I admit that I sometimes dozed off in Econ 101, but I think I got the essence of the course. It could possibly be oversimplified by the assertion that “There is no free lunch”.
Thinking just a little more deeply I reminded myself that there is always a “payer” and a “payee”. That is why I was flummoxed by the advice that I should claim my “incentive payment” on my tax return. This confused me on a couple of levels. My first thought was that I, to use the plainest language, “didn’t do nothin”. So, why are they offering to pay me without my having submitted an invoice or they, having kept track of any of my activities that would warrant such a payment?

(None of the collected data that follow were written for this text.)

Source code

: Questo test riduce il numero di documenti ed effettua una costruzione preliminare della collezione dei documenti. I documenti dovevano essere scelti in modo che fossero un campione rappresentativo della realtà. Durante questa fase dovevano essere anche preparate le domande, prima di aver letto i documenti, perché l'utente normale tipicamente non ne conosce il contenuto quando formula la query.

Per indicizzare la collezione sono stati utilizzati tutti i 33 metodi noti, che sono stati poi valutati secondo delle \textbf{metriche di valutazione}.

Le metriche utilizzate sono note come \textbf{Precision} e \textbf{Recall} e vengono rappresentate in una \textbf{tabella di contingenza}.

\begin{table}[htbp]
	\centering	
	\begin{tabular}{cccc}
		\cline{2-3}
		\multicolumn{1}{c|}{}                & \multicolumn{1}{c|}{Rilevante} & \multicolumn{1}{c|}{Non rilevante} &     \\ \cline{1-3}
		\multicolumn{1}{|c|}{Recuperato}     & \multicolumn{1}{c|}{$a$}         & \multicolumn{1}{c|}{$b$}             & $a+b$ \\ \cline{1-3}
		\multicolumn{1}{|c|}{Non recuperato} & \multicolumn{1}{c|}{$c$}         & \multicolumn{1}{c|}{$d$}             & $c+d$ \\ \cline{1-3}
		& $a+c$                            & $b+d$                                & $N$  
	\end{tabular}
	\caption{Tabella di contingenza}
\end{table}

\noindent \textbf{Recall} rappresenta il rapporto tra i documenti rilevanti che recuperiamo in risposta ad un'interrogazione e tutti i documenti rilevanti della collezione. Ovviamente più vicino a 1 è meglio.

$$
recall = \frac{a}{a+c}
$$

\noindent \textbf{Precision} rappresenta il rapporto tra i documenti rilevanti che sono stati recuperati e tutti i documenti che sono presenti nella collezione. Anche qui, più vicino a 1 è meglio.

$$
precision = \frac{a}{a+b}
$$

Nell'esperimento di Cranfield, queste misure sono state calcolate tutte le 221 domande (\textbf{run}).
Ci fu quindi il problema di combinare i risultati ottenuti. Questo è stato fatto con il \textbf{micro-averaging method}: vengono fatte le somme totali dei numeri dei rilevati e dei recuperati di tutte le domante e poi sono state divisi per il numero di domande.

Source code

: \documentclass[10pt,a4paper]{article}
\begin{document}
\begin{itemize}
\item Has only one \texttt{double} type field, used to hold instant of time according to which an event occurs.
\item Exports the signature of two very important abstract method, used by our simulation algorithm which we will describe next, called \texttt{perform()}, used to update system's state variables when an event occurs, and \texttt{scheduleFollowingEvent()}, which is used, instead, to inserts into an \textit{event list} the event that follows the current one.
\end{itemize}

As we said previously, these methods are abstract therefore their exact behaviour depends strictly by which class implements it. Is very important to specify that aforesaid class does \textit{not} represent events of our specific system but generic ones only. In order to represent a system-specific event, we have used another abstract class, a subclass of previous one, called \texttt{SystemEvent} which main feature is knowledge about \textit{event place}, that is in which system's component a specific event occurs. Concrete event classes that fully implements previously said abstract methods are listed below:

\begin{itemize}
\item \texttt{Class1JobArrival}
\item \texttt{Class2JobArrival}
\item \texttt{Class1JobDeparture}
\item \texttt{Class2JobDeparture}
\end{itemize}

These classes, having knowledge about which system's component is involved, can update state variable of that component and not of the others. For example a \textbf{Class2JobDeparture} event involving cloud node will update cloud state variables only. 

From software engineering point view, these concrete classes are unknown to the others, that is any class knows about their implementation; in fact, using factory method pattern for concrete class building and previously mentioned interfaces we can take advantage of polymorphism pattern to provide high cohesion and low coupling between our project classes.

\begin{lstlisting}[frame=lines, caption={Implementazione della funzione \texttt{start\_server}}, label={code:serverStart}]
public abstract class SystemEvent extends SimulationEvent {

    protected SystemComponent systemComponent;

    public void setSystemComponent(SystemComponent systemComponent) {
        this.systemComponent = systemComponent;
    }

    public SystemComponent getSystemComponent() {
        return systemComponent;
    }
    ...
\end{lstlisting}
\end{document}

As I pondered this idea of being paid for doing nothing it struck me that I had already paid them and that they were paying me back with my own money. This is not a novel thought, I agree. But I had just filled up my gas tank and took note of the tidy portion of the price that was tax applied at both the federal and provincial level now boosted further by an imposed carbon tax.
So that drove me back to my admittedly incomplete grasp of economic theory.
Charity excepted, people don’t usually, and never intentionally, pay for something they don’t get. So why am I getting this so-called incentive payment? And why are they so solicitous as to point out that even if I have already filed my 2018 return, I can easily change it now? Is it altogether too cynical to suppose that I might feel grateful enough to give them my vote?
What do they now expect me to do, besides voting for them?
One thing they hope, or claim to hope, is that I will buy less fuel for my vehicles. Shamefully, we have two cars and, oops, a lawnmower and a snow blower. I thought last fall I might get rid of my snow blower since I am assured by climate experts that there likely won’t ever again be more than a skiff on my driveway, light enough to remove with a wind powered electric snow blower. I am glad I hedged my bet this past winter and kept the thing.
But then I recalled one part of Econ 101 that intrigued me and that was the thing they call “elasticity of demand”. The classic example of inelastic demand is that I want a specific amount of salt on my eggs in the morning and will want, need and have that amount even if the price of salt triples. Just now, while giving salt as an example of inelastic demand it occurred to me that government demand for revenue is probably beyond inelastic and is now insatiable.
Yet some notable economists have opined that a carbon tax is the best way, maybe the only way, to alter behavior. I have contemplated this, and you can too, while sitting in a traffic jam or creeping along slower than a horse and buggy. Obviously, you and I are there for a very good reason. But what are all those other people doing clogging up the road?
My ever-patient wife suggests to me that they are likely doing their thing just as we are doing ours and, furthermore, they are just as frustrated as we are and wouldn’t be there if it wasn’t necessary. In other words, a higher price for fuel caused by a carbon tax won’t significantly change the use of it. Anyone who has traveled to Europe and driven in their traffic, burning gas twice as expensive as ours, knows this and , like so many other things, the opinion of a Nobel Laureate in economics be damned. The elasticity of demand for petrol is likely way down there near salt and the only thing the carbon tax will do, or was ever intended to do, is raise government revenues. To mollify us they offer this absurd Orwellian like “Climate Action Incentive Payment”. It suggests no incentive, requires no action and is more akin to a bribe than a payment.
A final thought. These guys think they can’t lose. If warming, minor as it has been, slows or stops the climate activists will claim victory and vindication. If warming continues it will justify continued and more draconian interventions. But what if we enter a new cooling phase like the one that caused so much devastation just a couple of centuries ago?
The frustration arising out of all of this is that climate changes tend to occur over a sufficiently long time scale that no one will remain to claim the high ground or to answer for their sins, whatever the outcome may be.